Plain-text document sources

Start of Block

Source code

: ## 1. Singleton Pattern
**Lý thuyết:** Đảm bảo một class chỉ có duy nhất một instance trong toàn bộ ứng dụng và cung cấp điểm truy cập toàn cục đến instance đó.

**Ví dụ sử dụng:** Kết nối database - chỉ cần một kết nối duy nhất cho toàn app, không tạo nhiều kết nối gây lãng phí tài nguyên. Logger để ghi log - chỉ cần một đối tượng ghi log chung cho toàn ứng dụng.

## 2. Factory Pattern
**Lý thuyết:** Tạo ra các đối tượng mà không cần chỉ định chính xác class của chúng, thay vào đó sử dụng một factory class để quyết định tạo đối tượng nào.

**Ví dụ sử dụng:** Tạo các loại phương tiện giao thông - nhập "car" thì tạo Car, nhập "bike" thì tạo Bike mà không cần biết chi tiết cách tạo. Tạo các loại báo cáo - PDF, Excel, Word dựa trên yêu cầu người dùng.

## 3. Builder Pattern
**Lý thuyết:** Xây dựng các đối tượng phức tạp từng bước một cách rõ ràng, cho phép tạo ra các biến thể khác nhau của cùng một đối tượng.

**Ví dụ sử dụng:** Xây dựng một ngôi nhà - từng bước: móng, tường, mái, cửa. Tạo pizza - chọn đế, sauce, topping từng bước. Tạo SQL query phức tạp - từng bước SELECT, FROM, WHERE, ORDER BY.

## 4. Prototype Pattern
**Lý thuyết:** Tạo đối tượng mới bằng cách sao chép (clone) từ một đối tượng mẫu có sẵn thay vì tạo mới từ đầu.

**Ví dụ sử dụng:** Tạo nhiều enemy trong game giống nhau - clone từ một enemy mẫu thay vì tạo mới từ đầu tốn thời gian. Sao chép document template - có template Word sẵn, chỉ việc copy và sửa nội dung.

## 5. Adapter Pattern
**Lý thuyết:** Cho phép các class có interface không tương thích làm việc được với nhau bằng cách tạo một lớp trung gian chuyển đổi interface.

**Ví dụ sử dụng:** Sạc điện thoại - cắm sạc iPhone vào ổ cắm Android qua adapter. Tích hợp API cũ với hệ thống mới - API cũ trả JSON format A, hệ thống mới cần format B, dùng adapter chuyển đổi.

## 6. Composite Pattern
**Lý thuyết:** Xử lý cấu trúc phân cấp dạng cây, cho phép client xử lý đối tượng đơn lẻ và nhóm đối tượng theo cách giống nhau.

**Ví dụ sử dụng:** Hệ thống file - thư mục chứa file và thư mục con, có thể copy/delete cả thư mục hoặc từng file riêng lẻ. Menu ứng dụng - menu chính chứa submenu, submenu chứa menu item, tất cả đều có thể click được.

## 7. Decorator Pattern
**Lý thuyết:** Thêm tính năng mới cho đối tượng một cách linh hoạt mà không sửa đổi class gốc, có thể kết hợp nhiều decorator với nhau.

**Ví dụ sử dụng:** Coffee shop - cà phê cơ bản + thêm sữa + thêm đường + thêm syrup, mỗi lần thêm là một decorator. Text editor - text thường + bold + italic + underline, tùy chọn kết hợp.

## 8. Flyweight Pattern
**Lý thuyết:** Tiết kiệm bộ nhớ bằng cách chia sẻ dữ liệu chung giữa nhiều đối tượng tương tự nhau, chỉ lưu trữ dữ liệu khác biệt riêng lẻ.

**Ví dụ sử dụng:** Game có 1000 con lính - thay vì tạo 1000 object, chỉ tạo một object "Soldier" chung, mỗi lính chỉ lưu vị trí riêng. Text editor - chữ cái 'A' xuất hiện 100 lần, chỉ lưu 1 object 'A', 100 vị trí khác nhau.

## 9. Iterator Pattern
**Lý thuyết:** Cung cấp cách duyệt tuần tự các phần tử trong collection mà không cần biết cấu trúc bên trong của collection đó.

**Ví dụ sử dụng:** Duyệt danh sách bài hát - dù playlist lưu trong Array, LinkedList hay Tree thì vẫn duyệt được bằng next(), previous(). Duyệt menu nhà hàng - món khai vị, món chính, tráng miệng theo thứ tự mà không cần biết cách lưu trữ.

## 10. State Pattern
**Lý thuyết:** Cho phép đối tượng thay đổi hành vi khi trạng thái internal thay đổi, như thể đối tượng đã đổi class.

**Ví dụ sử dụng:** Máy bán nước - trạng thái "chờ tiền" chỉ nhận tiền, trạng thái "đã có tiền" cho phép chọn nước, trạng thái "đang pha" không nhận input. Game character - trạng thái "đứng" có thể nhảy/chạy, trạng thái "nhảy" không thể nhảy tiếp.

End of Block

● **Task description**
When a line in the entries above contains "class", count it; please answer with the number only.

● **Task answer**
5